The temporary transfer of the possibility to use software by way of pure licensing, without access to third-party servers, does not have the character of a rental agreement. It lacks the material quality of the subject matter of the contract. Recourse to tenancy law is out of the question. Such a contractual relationship is rather subject to the law on contracts for work and services.

Assertion of license fees

The plaintiff develops software and issues software licenses together with the associated services.
It has had an ongoing business relationship with the defendant since 2001.
This relationship involved consulting and support services as well as software development and programming.
In addition, the software “N” together with licenses, software maintenance, support, personnel services, etc. were provided to the defendant.

In 2007, the parties fell out.
In December 2008, the defendant informed the plaintiff that it would switch off the “N” software and remove it from the computers by the end of the year.

It is disputed between the parties whether the defendant actually removed the program from its system in January 2009.
The plaintiff is claiming license fees in connection with an alleged possibility of use of the software “N” by the defendant for the year 2009 in the amount of € 228,480.00.

The Regional Court of Bonn dismissed the action in a ruling dated 19.12.2013 (case no.: 14 O 9/13).
With its appeal, the plaintiff is pursuing its first-instance objective.

No legal grounds for claim apparent

The Higher Regional Court of Cologne dismissed the appeal pursuant to Section 522 para.
2 sentence 1 ZPO by order dated November 24, 2014 (case reference: 19 U 17/14).

According to the judges, the regional court was right to dismiss the claim on the correct grounds.
The plaintiff had no legal claim against the defendant for payment of the license fees demanded.

She is not entitled to any claims from an existing license agreement.
Such a contractual agreement for the year 2009 was neither expressly nor impliedly – by conclusive conduct – established between the parties.

Rental contract law not applicable

The plaintiff could not derive any claims from Section 546 a BGB by analogy either.
According to this provision, the landlord can demand compensation if the tenant does not return the rented property at the end of the tenancy.
However, tenancy law was not applicable to the legal relationship between the parties.

The temporary transfer of the possibility to use software without a data carrier in the sense of pure licensing without the obligation to access third-party servers as intended – which the plaintiff ultimately referred to for 2009 – could not have the character of a rental agreement due to the lack of material quality of the subject matter of the contract (Section 90 BGB).
At most, it represented an authorization to use.
Therefore, recourse (also by analogy) to the provisions of the rental agreement was ruled out due to the lack of comparable interests and regulatory gaps.
For this reason, all approaches to justification under tenancy law would be misguided.
The link to a complete and timely uninstallation of the software (as a quasi-return) as well as the legal consequence of a contract extension in the event of failure to do so would also be ruled out.

Rather, the contractual relationship between the parties was subject to the law on contracts for work and services.

Software maintenance and service contract

In view of the bundle of contractual obligations, this is a software maintenance and servicing contract to which, according to the established case law of the Federal Court of Justice, service or work contract law applies (see judgment of 04.03.2010 – III ZR 79/09).

Contracts for the “maintenance” or “care” of software, IT programs or websites are to be classified as contracts for work and services insofar as they are aimed at maintaining functionality and eliminating malfunctions (and thus: at the success of the activity).
Their qualification as a service contract, on the other hand, is obvious if there is no such focus on success and the ongoing service (activity) is owed as such.

However, there were no indications of the latter in this case.
Rather, the plaintiff owed trouble-free operation within the meaning of §§ 631 et seq.
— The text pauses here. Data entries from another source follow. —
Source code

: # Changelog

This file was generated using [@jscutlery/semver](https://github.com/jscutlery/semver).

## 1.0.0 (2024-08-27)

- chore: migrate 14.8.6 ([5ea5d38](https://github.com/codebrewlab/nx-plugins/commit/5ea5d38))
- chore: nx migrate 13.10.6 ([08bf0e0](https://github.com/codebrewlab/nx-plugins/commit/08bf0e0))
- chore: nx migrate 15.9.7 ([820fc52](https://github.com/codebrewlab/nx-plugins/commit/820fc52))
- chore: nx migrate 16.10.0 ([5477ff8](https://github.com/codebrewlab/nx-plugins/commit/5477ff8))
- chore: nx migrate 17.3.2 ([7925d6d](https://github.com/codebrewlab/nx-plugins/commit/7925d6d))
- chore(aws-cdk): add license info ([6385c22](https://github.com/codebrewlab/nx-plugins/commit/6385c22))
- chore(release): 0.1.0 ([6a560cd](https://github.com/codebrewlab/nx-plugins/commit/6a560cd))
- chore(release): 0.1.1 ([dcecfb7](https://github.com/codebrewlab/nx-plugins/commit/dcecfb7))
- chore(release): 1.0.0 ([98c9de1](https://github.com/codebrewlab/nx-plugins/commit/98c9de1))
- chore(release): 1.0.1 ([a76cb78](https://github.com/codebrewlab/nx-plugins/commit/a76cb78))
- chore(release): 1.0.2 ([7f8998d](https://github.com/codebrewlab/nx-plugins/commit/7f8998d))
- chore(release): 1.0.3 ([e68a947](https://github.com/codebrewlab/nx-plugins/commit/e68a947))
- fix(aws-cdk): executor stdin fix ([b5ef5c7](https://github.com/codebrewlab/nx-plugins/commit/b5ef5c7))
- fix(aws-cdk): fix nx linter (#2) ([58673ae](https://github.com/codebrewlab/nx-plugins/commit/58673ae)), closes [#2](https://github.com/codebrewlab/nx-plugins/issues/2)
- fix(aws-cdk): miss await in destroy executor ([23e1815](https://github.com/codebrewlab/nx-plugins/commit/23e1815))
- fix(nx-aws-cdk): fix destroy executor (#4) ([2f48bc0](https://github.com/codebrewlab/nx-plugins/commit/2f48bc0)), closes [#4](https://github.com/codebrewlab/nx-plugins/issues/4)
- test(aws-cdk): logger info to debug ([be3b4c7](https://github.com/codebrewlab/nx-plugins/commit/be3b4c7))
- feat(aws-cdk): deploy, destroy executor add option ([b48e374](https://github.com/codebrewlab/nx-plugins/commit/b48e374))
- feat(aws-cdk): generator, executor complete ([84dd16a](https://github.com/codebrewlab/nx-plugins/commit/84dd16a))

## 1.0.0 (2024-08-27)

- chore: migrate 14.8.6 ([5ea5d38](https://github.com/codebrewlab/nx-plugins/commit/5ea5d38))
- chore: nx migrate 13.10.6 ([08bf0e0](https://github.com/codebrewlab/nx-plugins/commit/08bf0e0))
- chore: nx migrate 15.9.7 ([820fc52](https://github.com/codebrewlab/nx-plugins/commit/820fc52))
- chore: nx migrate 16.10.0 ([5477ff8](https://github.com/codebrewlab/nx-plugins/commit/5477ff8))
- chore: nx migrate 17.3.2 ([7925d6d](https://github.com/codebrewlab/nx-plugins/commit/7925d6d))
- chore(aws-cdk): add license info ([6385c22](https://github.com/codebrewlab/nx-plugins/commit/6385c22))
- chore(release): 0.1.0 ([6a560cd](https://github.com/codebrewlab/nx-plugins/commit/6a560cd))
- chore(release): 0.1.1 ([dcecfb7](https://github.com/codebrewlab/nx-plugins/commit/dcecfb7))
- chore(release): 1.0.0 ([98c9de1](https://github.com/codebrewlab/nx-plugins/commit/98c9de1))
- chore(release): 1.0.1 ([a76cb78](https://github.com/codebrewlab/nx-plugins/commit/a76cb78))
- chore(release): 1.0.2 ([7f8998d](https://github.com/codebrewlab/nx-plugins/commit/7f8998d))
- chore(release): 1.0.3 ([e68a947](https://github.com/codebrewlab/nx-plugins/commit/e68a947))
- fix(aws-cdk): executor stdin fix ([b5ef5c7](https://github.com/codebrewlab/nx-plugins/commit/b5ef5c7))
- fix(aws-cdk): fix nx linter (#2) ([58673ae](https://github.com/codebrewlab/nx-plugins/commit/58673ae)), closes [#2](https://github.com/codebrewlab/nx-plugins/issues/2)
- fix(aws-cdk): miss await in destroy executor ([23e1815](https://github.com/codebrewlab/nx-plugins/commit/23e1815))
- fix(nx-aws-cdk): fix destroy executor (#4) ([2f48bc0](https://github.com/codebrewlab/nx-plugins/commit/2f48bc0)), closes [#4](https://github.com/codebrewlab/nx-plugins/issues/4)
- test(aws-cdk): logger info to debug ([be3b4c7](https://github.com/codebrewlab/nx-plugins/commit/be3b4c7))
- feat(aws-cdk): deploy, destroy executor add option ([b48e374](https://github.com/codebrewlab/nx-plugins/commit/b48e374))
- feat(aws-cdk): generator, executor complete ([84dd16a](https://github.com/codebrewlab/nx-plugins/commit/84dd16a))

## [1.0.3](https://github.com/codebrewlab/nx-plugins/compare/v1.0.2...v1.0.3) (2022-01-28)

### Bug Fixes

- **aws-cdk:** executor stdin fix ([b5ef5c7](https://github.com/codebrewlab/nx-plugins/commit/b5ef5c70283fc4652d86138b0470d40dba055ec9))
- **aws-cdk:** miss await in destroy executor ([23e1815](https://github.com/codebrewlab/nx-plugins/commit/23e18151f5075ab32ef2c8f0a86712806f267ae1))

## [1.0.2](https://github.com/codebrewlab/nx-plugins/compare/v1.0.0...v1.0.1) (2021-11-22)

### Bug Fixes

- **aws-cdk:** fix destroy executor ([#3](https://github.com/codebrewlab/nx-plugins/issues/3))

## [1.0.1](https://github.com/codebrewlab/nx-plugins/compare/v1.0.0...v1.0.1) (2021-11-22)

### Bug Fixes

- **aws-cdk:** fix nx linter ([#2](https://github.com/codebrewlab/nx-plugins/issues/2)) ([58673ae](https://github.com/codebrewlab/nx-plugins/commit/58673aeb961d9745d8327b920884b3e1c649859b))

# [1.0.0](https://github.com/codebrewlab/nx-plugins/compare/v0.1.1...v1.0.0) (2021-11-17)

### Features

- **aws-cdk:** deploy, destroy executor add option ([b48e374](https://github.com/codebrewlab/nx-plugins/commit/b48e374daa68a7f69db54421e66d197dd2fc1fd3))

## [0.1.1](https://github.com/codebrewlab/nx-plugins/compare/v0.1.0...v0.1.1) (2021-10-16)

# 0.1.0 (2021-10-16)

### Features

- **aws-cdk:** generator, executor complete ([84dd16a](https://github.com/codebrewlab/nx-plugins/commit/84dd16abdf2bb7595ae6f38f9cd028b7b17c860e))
BGB were owed.
This classification is not altered by the fact that the provision of the software – considered on its own – may have elements of a rental agreement.
The focus of the plaintiff’s contractual performance obligations lay in the maintenance, further development and internationalization of the software.
These services would account for the majority of the contractual services compared to the pure provision of software.

No damage or unjust enrichment

The plaintiff would also not be entitled to any conceivable claims for damages or restitution of unjust enrichment.
The mere possibility of use is not sufficient for this.

A damage incurred by the plaintiff due to a failure to remove the software from the defendant’s computers within the meaning of § 280 para.
1 BGB was not apparent.
She herself had access to the program she had designed at all times and was therefore not prevented from its commercial exploitation.

The mere fact that the defendant had not deleted the software in due time did not unjustly enrich it.

No copyright claims apparent

Moreover, the requirements for a claim for damages pursuant to Section 97 para.
2 UrhG were not fulfilled.
This applies irrespective of whether the program was actually used by the defendant.
Here too, there was no corresponding damage.
The plaintiff’s economic use of its program had not been impaired.
There were no indications that the defendant had made a profit from the reproduction.

There is also no claim for damages in the form of a license fee.
Here, too, the occurrence of a specific loss is a prerequisite.
Only the amount of a possible license fee can be used to calculate this.